Full steam ahead for new horizons!

Marooned in Tibet Every now and then, Linden Lab manages to surprise us in a positive way. After the big “splash” of Project Shining, promising all kinds of miracles — and yes, at least the HTTP Project Viewer is a small miracle in terms of texture downloading speed — we now heard the latest announcement: that Second Life® would be available on Valve’s Steam, announced on the same day that normal, specular and diffuse maps will be re-used from the code on the Exodus Viewer and implemented on the Second Life Viewer.

It’s been some busy days at Linden Lab. But interestingly enough, we’re seeing a quite different way of leadership, and this is truly encouraging (even if does not lead to immediate results!).
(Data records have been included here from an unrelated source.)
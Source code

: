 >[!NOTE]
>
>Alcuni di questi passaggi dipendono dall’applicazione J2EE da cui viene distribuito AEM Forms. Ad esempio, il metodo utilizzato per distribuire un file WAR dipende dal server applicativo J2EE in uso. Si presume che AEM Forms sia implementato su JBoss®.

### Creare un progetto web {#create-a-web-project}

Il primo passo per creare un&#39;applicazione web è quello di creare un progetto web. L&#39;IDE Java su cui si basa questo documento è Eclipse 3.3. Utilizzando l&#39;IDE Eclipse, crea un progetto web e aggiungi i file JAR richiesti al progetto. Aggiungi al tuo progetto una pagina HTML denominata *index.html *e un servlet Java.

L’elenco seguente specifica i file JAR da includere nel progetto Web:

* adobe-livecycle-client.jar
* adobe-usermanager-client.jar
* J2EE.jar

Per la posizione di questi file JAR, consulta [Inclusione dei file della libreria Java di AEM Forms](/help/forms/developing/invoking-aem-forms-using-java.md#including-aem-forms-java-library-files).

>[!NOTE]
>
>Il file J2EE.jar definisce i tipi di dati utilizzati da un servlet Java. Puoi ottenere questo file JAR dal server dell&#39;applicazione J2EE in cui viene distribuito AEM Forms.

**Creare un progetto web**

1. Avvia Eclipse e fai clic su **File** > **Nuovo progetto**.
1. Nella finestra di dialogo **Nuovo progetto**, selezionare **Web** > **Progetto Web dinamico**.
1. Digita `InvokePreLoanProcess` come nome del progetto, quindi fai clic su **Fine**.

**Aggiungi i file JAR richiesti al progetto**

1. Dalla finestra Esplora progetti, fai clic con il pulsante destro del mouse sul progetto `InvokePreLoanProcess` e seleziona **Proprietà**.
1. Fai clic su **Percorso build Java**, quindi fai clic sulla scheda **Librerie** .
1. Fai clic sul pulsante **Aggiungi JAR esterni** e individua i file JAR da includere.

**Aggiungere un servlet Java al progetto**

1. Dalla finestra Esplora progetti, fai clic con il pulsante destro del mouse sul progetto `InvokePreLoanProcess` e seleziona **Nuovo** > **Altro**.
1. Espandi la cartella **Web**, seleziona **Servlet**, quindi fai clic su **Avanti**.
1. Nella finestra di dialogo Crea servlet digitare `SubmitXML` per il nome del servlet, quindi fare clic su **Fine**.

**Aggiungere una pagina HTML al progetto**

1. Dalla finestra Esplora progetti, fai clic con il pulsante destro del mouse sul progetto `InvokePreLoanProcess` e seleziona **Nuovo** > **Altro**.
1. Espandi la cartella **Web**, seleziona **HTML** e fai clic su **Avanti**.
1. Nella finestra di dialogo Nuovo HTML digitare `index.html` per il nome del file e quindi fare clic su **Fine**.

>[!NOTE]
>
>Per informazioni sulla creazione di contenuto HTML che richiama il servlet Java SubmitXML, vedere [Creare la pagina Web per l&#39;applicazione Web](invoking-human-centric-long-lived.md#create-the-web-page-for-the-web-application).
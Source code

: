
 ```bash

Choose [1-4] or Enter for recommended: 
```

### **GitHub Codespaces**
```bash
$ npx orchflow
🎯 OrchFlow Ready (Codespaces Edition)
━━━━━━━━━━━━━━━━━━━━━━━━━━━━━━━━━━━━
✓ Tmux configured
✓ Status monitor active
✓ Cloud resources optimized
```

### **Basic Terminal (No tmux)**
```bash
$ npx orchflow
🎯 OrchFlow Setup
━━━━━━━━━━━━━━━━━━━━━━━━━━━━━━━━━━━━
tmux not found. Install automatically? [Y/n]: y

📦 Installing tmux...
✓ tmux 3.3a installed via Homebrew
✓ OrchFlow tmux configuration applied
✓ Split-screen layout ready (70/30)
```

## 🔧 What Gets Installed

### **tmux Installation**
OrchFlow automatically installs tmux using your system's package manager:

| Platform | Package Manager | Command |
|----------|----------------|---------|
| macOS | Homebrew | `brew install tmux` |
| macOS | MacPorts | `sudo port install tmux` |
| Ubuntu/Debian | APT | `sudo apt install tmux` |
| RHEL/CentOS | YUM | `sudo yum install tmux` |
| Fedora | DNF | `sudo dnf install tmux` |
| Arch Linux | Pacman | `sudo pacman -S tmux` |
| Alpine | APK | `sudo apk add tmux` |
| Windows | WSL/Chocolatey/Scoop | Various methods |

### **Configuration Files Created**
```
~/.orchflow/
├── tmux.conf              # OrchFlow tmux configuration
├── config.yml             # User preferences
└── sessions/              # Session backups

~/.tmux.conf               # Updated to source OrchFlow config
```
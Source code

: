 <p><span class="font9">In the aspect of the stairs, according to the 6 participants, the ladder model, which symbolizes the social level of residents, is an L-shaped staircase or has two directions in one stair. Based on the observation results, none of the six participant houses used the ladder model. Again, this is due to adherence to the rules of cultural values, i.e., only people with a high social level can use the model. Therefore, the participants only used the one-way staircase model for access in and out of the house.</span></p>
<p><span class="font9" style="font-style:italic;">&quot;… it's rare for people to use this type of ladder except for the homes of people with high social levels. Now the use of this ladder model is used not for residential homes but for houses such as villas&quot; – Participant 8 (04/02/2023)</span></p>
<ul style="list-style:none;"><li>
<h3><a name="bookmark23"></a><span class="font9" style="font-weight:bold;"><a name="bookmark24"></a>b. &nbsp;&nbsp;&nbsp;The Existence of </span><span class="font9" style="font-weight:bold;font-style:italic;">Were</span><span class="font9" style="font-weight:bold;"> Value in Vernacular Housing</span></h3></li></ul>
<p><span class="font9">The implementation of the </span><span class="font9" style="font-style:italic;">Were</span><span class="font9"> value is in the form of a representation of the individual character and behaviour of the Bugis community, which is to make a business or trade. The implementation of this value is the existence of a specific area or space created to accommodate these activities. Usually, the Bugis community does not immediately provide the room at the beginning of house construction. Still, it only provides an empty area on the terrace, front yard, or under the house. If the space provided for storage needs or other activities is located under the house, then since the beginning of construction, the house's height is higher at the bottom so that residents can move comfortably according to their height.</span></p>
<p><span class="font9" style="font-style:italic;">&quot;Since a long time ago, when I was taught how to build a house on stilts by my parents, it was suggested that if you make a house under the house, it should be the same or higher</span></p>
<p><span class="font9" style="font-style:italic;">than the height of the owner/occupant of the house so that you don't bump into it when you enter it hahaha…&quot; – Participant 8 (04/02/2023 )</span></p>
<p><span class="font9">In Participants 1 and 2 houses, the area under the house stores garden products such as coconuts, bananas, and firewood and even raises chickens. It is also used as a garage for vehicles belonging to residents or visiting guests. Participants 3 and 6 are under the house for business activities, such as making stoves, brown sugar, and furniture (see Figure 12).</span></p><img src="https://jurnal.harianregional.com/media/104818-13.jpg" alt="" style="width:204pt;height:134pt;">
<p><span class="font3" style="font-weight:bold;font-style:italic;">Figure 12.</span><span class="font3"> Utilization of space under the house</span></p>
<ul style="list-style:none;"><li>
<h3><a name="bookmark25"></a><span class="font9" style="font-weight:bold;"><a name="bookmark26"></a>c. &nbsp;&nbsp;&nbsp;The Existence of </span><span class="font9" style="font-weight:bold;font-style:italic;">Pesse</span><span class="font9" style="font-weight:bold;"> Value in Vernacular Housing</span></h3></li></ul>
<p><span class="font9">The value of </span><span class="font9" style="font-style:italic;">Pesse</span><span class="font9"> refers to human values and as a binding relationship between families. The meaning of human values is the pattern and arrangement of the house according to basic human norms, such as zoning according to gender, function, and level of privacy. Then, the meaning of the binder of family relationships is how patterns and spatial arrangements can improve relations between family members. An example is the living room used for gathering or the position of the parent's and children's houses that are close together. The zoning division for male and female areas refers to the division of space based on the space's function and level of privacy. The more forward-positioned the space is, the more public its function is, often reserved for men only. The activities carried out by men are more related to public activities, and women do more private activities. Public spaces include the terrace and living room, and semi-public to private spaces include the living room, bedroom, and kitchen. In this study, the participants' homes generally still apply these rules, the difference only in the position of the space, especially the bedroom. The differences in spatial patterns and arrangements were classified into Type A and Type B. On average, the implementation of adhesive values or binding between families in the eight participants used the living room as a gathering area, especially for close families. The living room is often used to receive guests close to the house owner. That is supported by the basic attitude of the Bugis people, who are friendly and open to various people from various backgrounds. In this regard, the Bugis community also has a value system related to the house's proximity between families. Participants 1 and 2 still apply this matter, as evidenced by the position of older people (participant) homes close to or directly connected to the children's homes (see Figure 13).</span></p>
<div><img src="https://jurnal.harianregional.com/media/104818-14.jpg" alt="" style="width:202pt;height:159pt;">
You might remember that we all speculated what Rod Humble, with his background in games, would do with Linden Lab and Second Life. While the immediate “gamification of Second Life” — a heresy to most veteran residents! — was a hypothesis, the rest was not very clear. We all know that Second Life is not really a “game development platform”. Not only the renderer is not up to modern engines, but programming fast action games is tremendously difficult (when not outright impossible); region space is outrageously expensive; and avatar limits prevent large-scale battles to be fought in the same region. Even if all these problems were theoretically solved, lag, the Eternal Beast of the Apocalypse, would be so overwhelming to make any “game” a ridiculous pretense (just imagine that SL’s engine would have been replaced by CryEngine 3 overnight, a thousand avatars could be on the same region, there were no memory limits on running scripts and no artificial delays on them, and whole regions would cost less U$9.95/month).

In spite of all that, what Rod and his team found out is that there are, indeed, people doing exactly those kinds of games in Second Life.